April 2, 2009                              
Contact: Emanuel Costache ’09
Media Relations Intern
413/542-2321


AMHERST, Mass.—Wako Tawa, professor of Asian languages and civilizations at Amherst College, has been awarded a grant of $150,000 from the secondary education program of the Arthur Vining Davis Foundations to support her efforts to strengthen the teaching of “category four” languages, especially at the secondary level. Category four languages are those that are especially difficult for native speakers of English to master; they  include Japanese, Arabic, Chinese and Korean.

The A.V. Davis funding—which will be disbursed over three years—will, first and foremost, enable Tawa to host a conference for high school and college-level Japanese teachers at Amherst this summer. The grant will also help her spur a broader conversation about issues related to the pre-college teaching of Japanese and the articulation problem between the pre-college and college levels among teachers of all category four languages, she said.

Tawa explained that although interest and enrollments in category four languages are growing at both the pre-college and college levels, teaching these languages has not been seriously reviewed and reflected upon, especially at the pre-college level. To complicate matters, many teachers of Japanese, both at the secondary school and college levels, teach category four languages with the same communicative and proficiency-based methods that have become popular for teaching Western languages, such as French and Spanish.

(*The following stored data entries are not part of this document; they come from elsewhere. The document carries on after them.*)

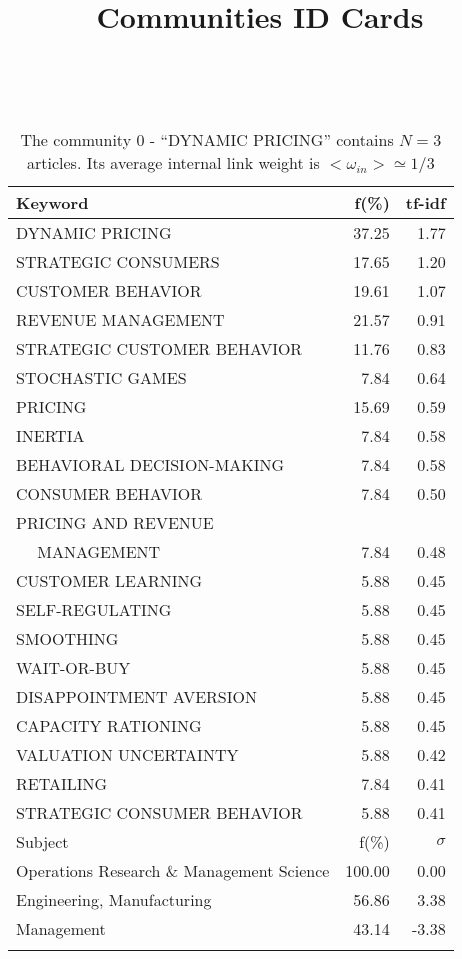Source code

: \documentclass[a4paper,11pt]{report}
\title{{\bf Communities ID Cards}}
\date{\begin{flushleft}This document gather the ``ID Cards'' of the CC communities found within your database.\\
 The CC network was built by keeping a link between articles sharing at least 5 references. The communities characterized here correspond to the ones found in the level 0 (in the sense of the Louvain algo) which gathers more than 0 articles.\\
 These ID cards displays the most frequent keywords, subject categories, journals of publication, institution, countries, authors, references and reference journals of the articles of each community. The significance of an item $\sigma = \sqrt{N} (f - p) / \sqrt{p(1-p)}$ [where $N$ is the number of articles within the community and $f$ and $p$ are the proportion of articles respectively within the community and within the database displaying that item ] is also given (for example $\sigma > 5$ is really highly significant). The tf-idf value which can be calculated by $tf-idf = f*log(frac{1}{p})$ is also given.\\
\vspace{1cm}
\copyright Sebastian Grauwin, Liu Weizhi - (2014) \end{flushleft}}
\begin{document}
\begin{landscape}
\maketitle
\clearpage

\begin{table}[!ht]
\caption{The community 0 - ``DYNAMIC PRICING'' contains $N = 3$ articles. Its average internal link weight is $<\omega_{in}> \simeq 1/3$ }
\textcolor{white}{aa}\\
{\scriptsize\begin{tabular}{|l r  r|}
\hline
Keyword & f(\%) & tf-idf \\
\hline
DYNAMIC PRICING & 37.25 & 1.77\\
STRATEGIC CONSUMERS & 17.65 & 1.20\\
CUSTOMER BEHAVIOR & 19.61 & 1.07\\
REVENUE MANAGEMENT & 21.57 & 0.91\\
STRATEGIC CUSTOMER BEHAVIOR & 11.76 & 0.83\\
STOCHASTIC GAMES & 7.84 & 0.64\\
PRICING & 15.69 & 0.59\\
INERTIA & 7.84 & 0.58\\
BEHAVIORAL DECISION-MAKING & 7.84 & 0.58\\
CONSUMER BEHAVIOR & 7.84 & 0.50\\
PRICING AND REVENUE &  &\\
$\quad$ MANAGEMENT & 7.84 & 0.48\\
CUSTOMER LEARNING & 5.88 & 0.45\\
SELF-REGULATING & 5.88 & 0.45\\
SMOOTHING & 5.88 & 0.45\\
WAIT-OR-BUY & 5.88 & 0.45\\
DISAPPOINTMENT AVERSION & 5.88 & 0.45\\
CAPACITY RATIONING & 5.88 & 0.45\\
VALUATION UNCERTAINTY & 5.88 & 0.42\\
RETAILING & 7.84 & 0.41\\
STRATEGIC CONSUMER BEHAVIOR & 5.88 & 0.41\\
\hline
\hline
Subject & f(\%) & $\sigma$\\
\hline
Operations Research \& Management Science & 100.00 & 0.00\\
Engineering, Manufacturing & 56.86 & 3.38\\
Management & 43.14 & -3.38\\
 &  & \\

\end{tabular}}
\end{table}
\end{landscape}
\end{document}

Tawa has long argued that a solid understanding of grammar is what lays the foundation for attaining a high proficiency level in Japanese, especially when the learner’s native language is as different from Japanese as English is. To that end, she has developed the “stage-step” method for teaching and learning Japanese grammar, as well as textbooks that guide students in learning Japanese grammar and other skills in a step-by-step manner. The A.V. Davis Foundations welcomed the opportunity to help disseminate her approach and contribute to the national conversation about category four language teaching and learning in the United States. “Learning grammar is like creating the blueprint for building a house—it is a critical part of the process,” Tawa said. “Unfortunately, the word ‘grammar’ has a negative ring in today’s foreign language teaching and learning, but my experience confirms that even high school students want to learn solid Japanese grammar in order to achieve a high proficiency level in Japanese.”

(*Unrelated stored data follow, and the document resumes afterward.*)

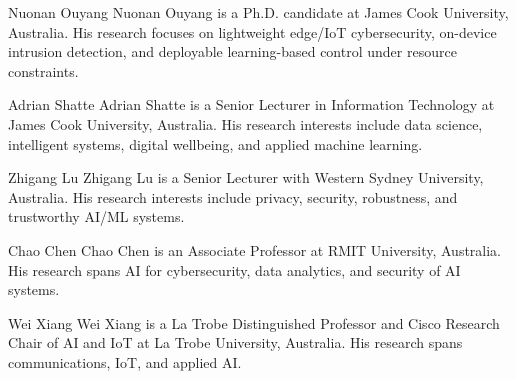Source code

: \documentclass[journal]{IEEEtran}
\begin{document}
\balance



\begin{IEEEbiographynophoto}{Nuonan Ouyang}
Nuonan Ouyang is a Ph.D. candidate at James Cook University, Australia. His research focuses on lightweight edge/IoT cybersecurity, on-device intrusion detection, and deployable learning-based control under resource constraints.
\end{IEEEbiographynophoto}
\begin{IEEEbiographynophoto}{Adrian Shatte}
Adrian Shatte is a Senior Lecturer in Information Technology at James Cook University, Australia. His research interests include data science, intelligent systems, digital wellbeing, and applied machine learning.
\end{IEEEbiographynophoto}
\begin{IEEEbiographynophoto}{Zhigang Lu}
Zhigang Lu is a Senior Lecturer with Western Sydney University, Australia. His research interests include privacy, security, robustness, and trustworthy AI/ML systems.
\end{IEEEbiographynophoto}
\begin{IEEEbiographynophoto}{Chao Chen}
Chao Chen is an Associate Professor at RMIT University, Australia. His research spans AI for cybersecurity, data analytics, and security of AI systems.
\end{IEEEbiographynophoto}
\begin{IEEEbiographynophoto}{Wei Xiang}
Wei Xiang is a La Trobe Distinguished Professor and Cisco Research Chair of AI and IoT at La Trobe University, Australia. His research spans communications, IoT, and applied AI.
\end{IEEEbiographynophoto}
\end{document}
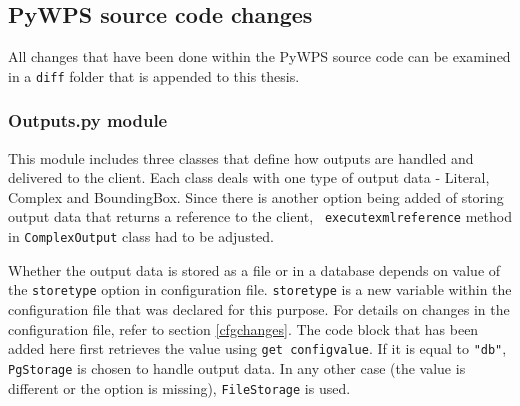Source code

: \subsection{PyWPS source code changes} 

All changes that have been done within the PyWPS source code can be
examined in a \texttt{diff} folder that is appended to this thesis.


\subsubsection{Outputs.py module}

This module includes three classes that define how outputs are handled and delivered to the client. Each class deals with one type of output data - Literal, Complex and BoundingBox.
Since there is another option being added of storing output data that
returns a reference to the client, \texttt{\textunderscore
  execute\textunderscore xml\textunderscore reference} method in \texttt{ComplexOutput} class had to
be adjusted.

Whether the output data is stored as a file or in a database depends
on value of the \texttt{store\textunderscore type} option in
configuration file. \texttt{store\textunderscore type} is a new
variable within the configuration file that was declared for
this purpose. For details on changes in the configuration file,
refer to section \ref{cfgchanges}. The code block that has been added here
first retrieves the value using \texttt{get\textunderscore
  config\textunderscore value}. If it is equal to \texttt{"db"},
\texttt{PgStorage} is chosen to handle output data. In any other case
(the value is different or the option is missing),
\texttt{FileStorage} is used.

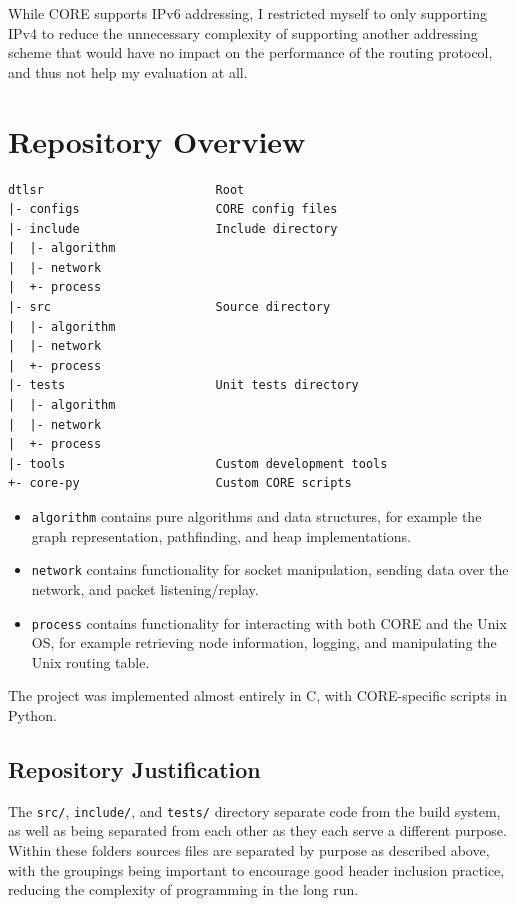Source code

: \documentclass[withindex,glossary,openany]{cam-thesis}
\begin{document}
While CORE supports IPv6 addressing, I restricted myself to only supporting IPv4 to reduce the unnecessary complexity of supporting another addressing scheme that would have no impact on the performance of the routing protocol, and thus not help my evaluation at all.

\section{Repository Overview}

\begin{minipage}{1\textwidth} \centering
\begin{lstlisting}[label=repository, frame=tb]
dtlsr                        Root
|- configs                   CORE config files
|- include                   Include directory
|  |- algorithm
|  |- network
|  +- process
|- src                       Source directory
|  |- algorithm
|  |- network
|  +- process
|- tests                     Unit tests directory
|  |- algorithm
|  |- network
|  +- process
|- tools                     Custom development tools
+- core-py                   Custom CORE scripts
\end{lstlisting}
\end{minipage}

\begin{itemize}
	\item
	\texttt{algorithm} contains pure algorithms and data structures, for example the graph representation, pathfinding, and heap implementations.

	\item
	\texttt{network} contains functionality for socket manipulation, sending data over the network, and packet listening/replay.
	
	\item
	\texttt{process} contains functionality for interacting with both CORE and the Unix OS, for example retrieving node information, logging, and manipulating the Unix routing table.
\end{itemize}

The project was implemented almost entirely in C, with CORE-specific scripts in Python.

\subsection{Repository Justification}

The \texttt{src/}, \texttt{include/}, and \texttt{tests/} directory separate code from the build system, as well as being separated from each other as they each serve a different purpose. Within these folders sources files are separated by purpose as described above, with the groupings being important to encourage good header inclusion practice, reducing the complexity of programming in the long run.
\end{document}
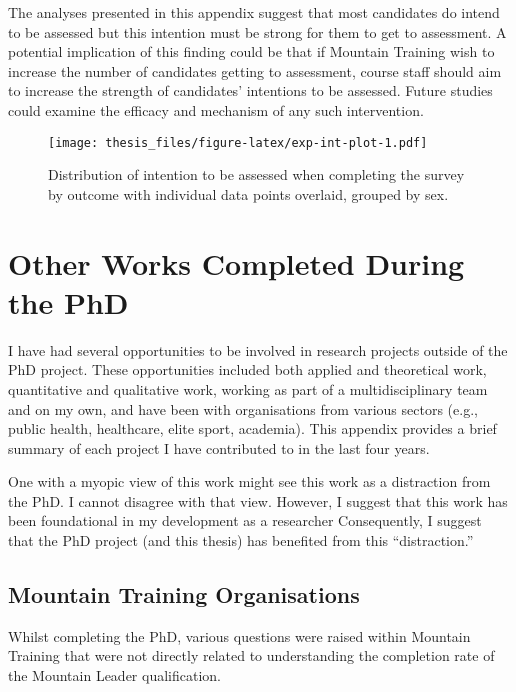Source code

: \documentclass[
  12pt,
  a4paper,
]{book}
\begin{document}
The analyses presented in this appendix suggest that most candidates do intend to be assessed but this intention must be strong for them to get to assessment. A potential implication of this finding could be that if Mountain Training wish to increase the number of candidates getting to assessment, course staff should aim to increase the strength of candidates' intentions to be assessed. Future studies could examine the efficacy and mechanism of any such intervention.

\begin{figure}
\centering
\texttt{[image: thesis\_files/figure-latex/exp-int-plot-1.pdf]}
\caption{\label{fig:exp-int-plot}Distribution of intention to be assessed when completing the survey by outcome with individual data points overlaid, grouped by sex.}
\end{figure}

\hypertarget{other-works}{%
\chapter{Other Works Completed During the PhD}\label{other-works}}

I have had several opportunities to be involved in research projects outside of the PhD project. These opportunities included both applied and theoretical work, quantitative and qualitative work, working as part of a multidisciplinary team and on my own, and have been with organisations from various sectors (e.g., public health, healthcare, elite sport, academia). This appendix provides a brief summary of each project I have contributed to in the last four years.

One with a myopic view of this work might see this work as a distraction from the PhD. I cannot disagree with that view. However, I suggest that this work has been foundational in my development as a researcher Consequently, I suggest that the PhD project (and this thesis) has benefited from this ``distraction.''

\hypertarget{mountain-training-organisations}{%
\section{Mountain Training Organisations}\label{mountain-training-organisations}}

Whilst completing the PhD, various questions were raised within Mountain Training that were not directly related to understanding the completion rate of the Mountain Leader qualification.
\end{document}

Based in Jacksonville, Fla., the Arthur Vining Davis Foundations are a national philanthropic organization established through the generosity of the late American industrialist Arthur Vining Davis. The foundations’ purpose is to provide financial assistance, primarily in the areas of private higher education, secondary education, graduate theological education, health care and public television. Davis, the organization’s namesake, was an 1888 graduate of Amherst and a lifetime supporter of his alma mater, contributing, for example, to the construction of Davis Hall. More recently—in 2005—the college received a grant from the foundations to support the A.V. Davis Teaching Laboratory in the new Geology and Earth Sciences Building.